Phil Elverum, "Dawn: Winter Journal"

Of all the reasons to visit Bodo Norway, personal crisis must be among the rarest. Nevertheless, in 2002 Phil Elverum (of Mount Eerie and the Microphones) spent the winter there to recover from a personal and artistic meltdown. Not one for a simple vacation, he stayed alone in a cabin a few hours outside the city. He passed the time writing songs, reading, and putting down his thoughts in a journal. Those journal entries make up Dawn, along with a collection of cartoons, photographs, and a CD of music he recorded during his stay.

 

Buenaventura Press

Despite its setting, Dawn is more a personal meditation than a nature journal or travelogue. Elverum writes as much about inner turmoil as he does about living in the woods. His trip is an attempt to “live out the mythologized version” of his life, but it is also an attempt to escape his emotional problems. Prior to leaving, he had broken up with a long term girlfriend, and then found out that she and his best friend had become romantically involved. Like a Taoist hermit, he tries to find tranquility in nature, but he is unable forget the world and the people he wants to abandon. “Most of my thoughts while collecting [firewood] or watching the moon sneak across the hill are about vengeance, TV, or insignificant details”, he complains, “Where’s the big feeling?”

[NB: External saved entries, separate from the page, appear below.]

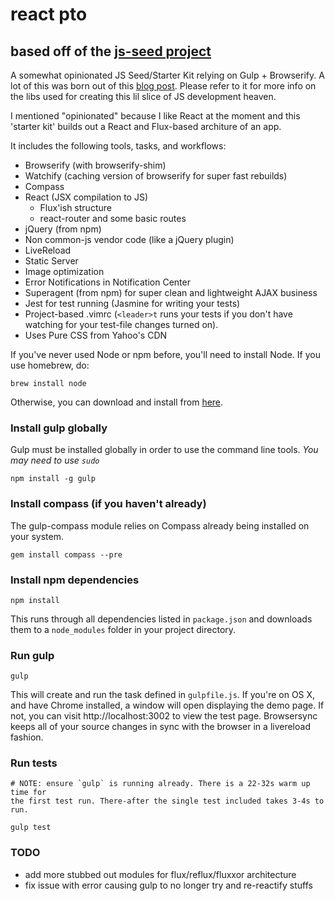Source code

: react pto
============

## based off of the [js-seed project](https://github.com/megalithic/js-seed)

A somewhat opinionated JS Seed/Starter Kit relying on Gulp + Browserify.
A lot of this was born out of this [blog post](http://viget.com/extend/gulp-browserify-starter-faq).
Please refer to it for more info on the libs used for creating this lil slice of JS development heaven.

I mentioned "opinionated" because I like React at the moment and this 'starter
kit' builds out a React and Flux-based architure of an app.

It includes the following tools, tasks, and workflows:

- Browserify (with browserify-shim)
- Watchify (caching version of browserify for super fast rebuilds)
- Compass
- React (JSX compilation to JS)
  - Flux'ish structure
  - react-router and some basic routes
- jQuery (from npm)
- Non common-js vendor code (like a jQuery plugin)
- LiveReload
- Static Server
- Image optimization
- Error Notifications in Notification Center
- Superagent (from npm) for super clean and lightweight AJAX business
- Jest for test running (Jasmine for writing your tests)
- Project-based .vimrc (`<leader>t` runs your tests if you don't have
    watching for your test-file changes turned on).
- Uses Pure CSS from Yahoo's CDN

If you've never used Node or npm before, you'll need to install Node.
If you use homebrew, do:
```
brew install node
```

Otherwise, you can download and install from [here](http://nodejs.org/download/).

### Install gulp globally
Gulp must be installed globally in order to use the command line tools. *You may need to use `sudo`*
```
npm install -g gulp
```

### Install compass (if you haven't already)
The gulp-compass module relies on Compass already being installed on your system.
```
gem install compass --pre
```
### Install npm dependencies
```
npm install
```
This runs through all dependencies listed in `package.json` and downloads them
to a `node_modules` folder in your project directory.

### Run gulp
```
gulp
```

This will create and run the task defined in `gulpfile.js`. If you're on OS X,
and have Chrome installed, a window will open displaying the demo page. If not,
you can visit http://localhost:3002 to view the test page. Browsersync keeps
all of your source changes in sync with the browser in a livereload fashion.

### Run tests
```
# NOTE: ensure `gulp` is running already. There is a 22-32s warm up time for
the first test run. There-after the single test included takes 3-4s to run.

gulp test
```

### TODO

- add more stubbed out modules for flux/reflux/fluxxor architecture
- fix issue with error causing gulp to no longer try and re-reactify stuffs
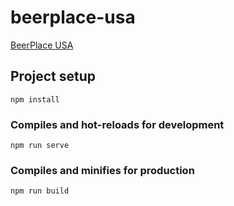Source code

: # beerplace-usa

[BeerPlace USA](https://fahrradkrucken.github.io/beerplace-usa/#/info)

## Project setup
```
npm install
```

### Compiles and hot-reloads for development
```
npm run serve
```

### Compiles and minifies for production
```
npm run build
```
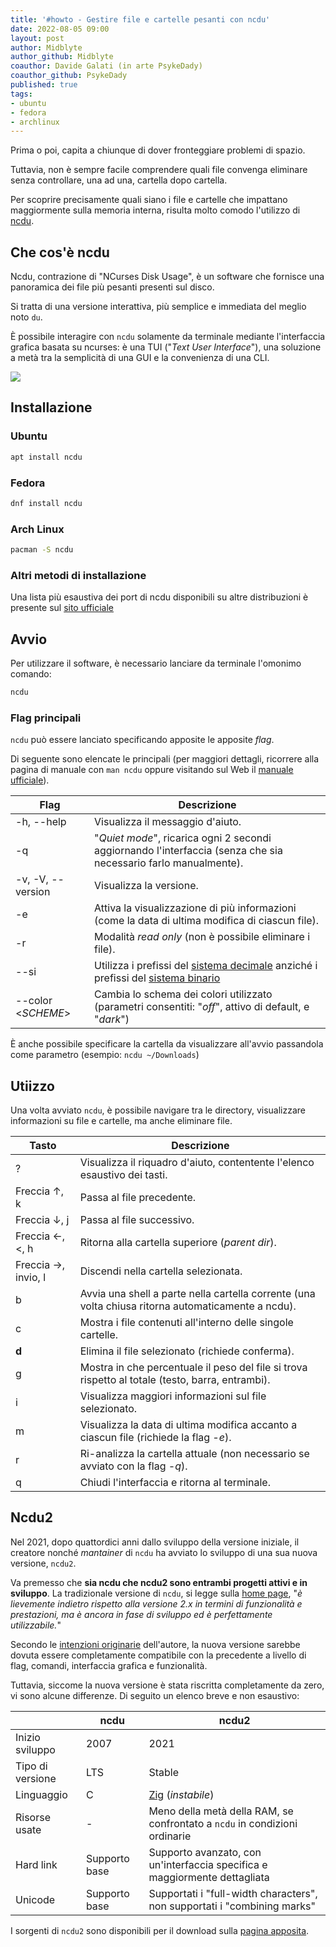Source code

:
 ```yaml
---
title: '#howto - Gestire file e cartelle pesanti con ncdu'
date: 2022-08-05 09:00
layout: post 
author: Midblyte
author_github: Midblyte
coauthor: Davide Galati (in arte PsykeDady)
coauthor_github: PsykeDady
published: true
tags: 
- ubuntu
- fedora
- archlinux
---
```


Prima o poi, capita a chiunque di dover fronteggiare problemi di spazio.

Tuttavia, non è sempre facile comprendere quali file convenga eliminare senza controllare, una ad una, cartella dopo cartella.

Per scoprire precisamente quali siano i file e cartelle che impattano maggiormente sulla memoria interna, risulta molto comodo l'utilizzo di [ncdu](https://dev.yorhel.nl/ncdu).


## Che cos'è ncdu

Ncdu, contrazione di "NCurses Disk Usage", è un software che fornisce una panoramica dei file più pesanti presenti sul disco.

Si tratta di una versione interattiva, più semplice e immediata del meglio noto `du`.

È possibile interagire con `ncdu` solamente da terminale mediante l'interfaccia grafica basata su ncurses: è una TUI ("*Text User Interface*"), una soluzione a metà tra la semplicità di una GUI e la convenienza di una CLI.

![](https://upload.wikimedia.org/wikipedia/commons/d/d7/Ncdu_screenshot.png)


## Installazione

### Ubuntu

```bash
apt install ncdu
```

### Fedora

```bash
dnf install ncdu
```

### Arch Linux

```bash
pacman -S ncdu
```

### Altri metodi di installazione

Una lista più esaustiva dei port di ncdu disponibili su altre distribuzioni è presente sul [sito ufficiale](https://dev.yorhel.nl/ncdu#packages-and-ports)


## Avvio

Per utilizzare il software, è necessario lanciare da terminale l'omonimo comando:
```bash
ncdu
```

### Flag principali
`ncdu` può essere lanciato specificando apposite le apposite *flag*.

Di seguente sono elencate le principali (per maggiori dettagli, ricorrere alla pagina di manuale con `man ncdu` oppure visitando sul Web il [manuale ufficiale](https://dev.yorhel.nl/ncdu/man)).

| Flag               | Descrizione                                                                                                     |
|--------------------|-----------------------------------------------------------------------------------------------------------------|
| -h, --help         | Visualizza il messaggio d'aiuto.                                                                                |
| -q                 | "*Quiet mode*", ricarica ogni 2 secondi aggiornando l'interfaccia (senza che sia necessario farlo manualmente). |
| -v, -V, --version  | Visualizza la versione.                                                                                         |
| -e                 | Attiva la visualizzazione di più informazioni (come la data di ultima modifica di ciascun file).                |
| -r                 | Modalità *read only* (non è possibile eliminare i file).                                                        |
| --si               | Utilizza i prefissi del [sistema decimale](https://it.wikipedia.org/wiki/Prefissi_del_Sistema_internazionale_di_unit%C3%A0_di_misura) anziché i prefissi del [sistema binario](https://it.wikipedia.org/wiki/Prefissi_per_multipli_binari) |
| --color <*SCHEME*> | Cambia lo schema dei colori utilizzato (parametri consentiti: "*off*", attivo di default, e "*dark*")           |

È anche possibile specificare la cartella da visualizzare all'avvio passandola come parametro (esempio: `ncdu ~/Downloads`)


## Utiizzo

Una volta avviato `ncdu`, è possibile navigare tra le directory, visualizzare informazioni su file e cartelle, ma anche eliminare file.

| Tasto               | Descrizione                                                                                        |
|---------------------|----------------------------------------------------------------------------------------------------|
| ?                   | Visualizza il riquadro d'aiuto, contentente l'elenco esaustivo dei tasti.                          |
| Freccia ↑, k        | Passa al file precedente.                                                                          |
| Freccia ↓, j        | Passa al file successivo.                                                                          |
| Freccia ←, <, h     | Ritorna alla cartella superiore (*parent dir*).                                                    |
| Freccia →, invio, l | Discendi nella cartella selezionata.                                                               |
| b                   | Avvia una shell a parte nella cartella corrente (una volta chiusa ritorna automaticamente a ncdu). |
| c                   | Mostra i file contenuti all'interno delle singole cartelle.                                        |
| **d**               | Elimina il file selezionato (richiede conferma).                                                   |
| g                   | Mostra in che percentuale il peso del file si trova rispetto al totale (testo, barra, entrambi).   |
| i                   | Visualizza maggiori informazioni sul file selezionato.                                             |
| m                   | Visualizza la data di ultima modifica accanto a ciascun file (richiede la flag *-e*).              |
| r                   | Ri-analizza la cartella attuale (non necessario se avviato con la flag *-q*).                      |
| q                   | Chiudi l'interfaccia e ritorna al terminale.                                                       |


## Ncdu2

Nel 2021, dopo quattordici anni dallo sviluppo della versione iniziale, il creatore nonché *mantainer* di `ncdu` ha avviato lo sviluppo di una sua nuova versione, `ncdu2`.

Va premesso che **sia ncdu che ncdu2 sono entrambi progetti attivi e in sviluppo**. La tradizionale versione di `ncdu`, si legge sulla [home page](https://dev.yorhel.nl/ncdu), "*è lievemente indietro rispetto alla versione 2.x in termini di funzionalità e prestazioni, ma è ancora in fase di sviluppo ed è perfettamente utilizzabile.*"

Secondo le [intenzioni originarie](https://dev.yorhel.nl/doc/ncdu2) dell'autore, la nuova versione sarebbe dovuta essere completamente compatibile con la precedente a livello di flag, comandi, interfaccia grafica e funzionalità.

Tuttavia, siccome la nuova versione è stata riscritta completamente da zero, vi sono alcune differenze. Di seguito un elenco breve e non esaustivo:

|                  | ncdu          | ncdu2                                                                      |
|------------------|---------------|----------------------------------------------------------------------------|
| Inizio sviluppo  | 2007          | 2021                                                                       |
| Tipo di versione | LTS           | Stable                                                                     |
| Linguaggio       | C             | [Zig](https://ziglang.org) (*instabile*)                                   |
| Risorse usate    | -             | Meno della metà della RAM, se confrontato a `ncdu` in condizioni ordinarie |
| Hard link        | Supporto base | Supporto avanzato, con un'interfaccia specifica e maggiormente dettagliata |
| Unicode          | Supporto base | Supportati i "full-width characters", non supportati i "combining marks"   |

I sorgenti di `ncdu2` sono disponibili per il download sulla [pagina apposita](https://dev.yorhel.nl/ncdu/changes2).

Although Elverum’s pain is easy to understand, it does not make for easy reading. His resentment and self pity, at his relationships and at his own failed idealism, become hard to bear. It is a relief when he relaxes into a practical routine and begins to appreciate the beauty of his environment. His cabin overlooks the fjords and islands of the Arctic Sea, turning simple chores like getting the mail or chopping wood into moments of minor enlightenment. “It feels good just to move the legs,” Elverum writes, “I’m not expecting to SEE anything besides rocks, water, and the occasional birch…it’s just really nice to have the background slowly change without you really noticing.”

Away from the obligations of his work and social life, Elverum has plenty of time to explore the countryside. Rambling alone through the mountains, he finds traces of the wild, poetic Norway that he traveled to experience.  On day he meets a Sami tracking reindeer on skis. The ease with which the herdsman travels through the snow provokes Elverum’s admiration. “I felt like such a city person, struggling through the snow with my cumbersome tourist credentials” he confesses, “I’m no graceful reindeer herder. I put out CDs.”

Elvrum’s journal is the centerpiece of Dawn, but the music, photos, and drawings that accompany it are much more appealing. Many of the songs he recorded in Norway have already been released, some for the better part of the decade. But Elverum’s raw emotions and spare accompaniment make these versions worth a listen.  His wounded disillusionment is easier to take in three minute folk songs than it is over the space of 129 pages. In his lyrics, Elvrum expresses a sense of traveling both physically and emotionally,  that living in the world can be painful but it offers beauty and even answers to our deepest problems. By writing about the worst parts of himself, Elverum denies us that kind of resolution, however bittersweet it may be. His music has always conveyed the kind of wisdom gathered from watching nature without ego, but his prose does not have that sense of self proportion. Perhaps if Elverum was a better student of his own art, Dawn would be much easier to read.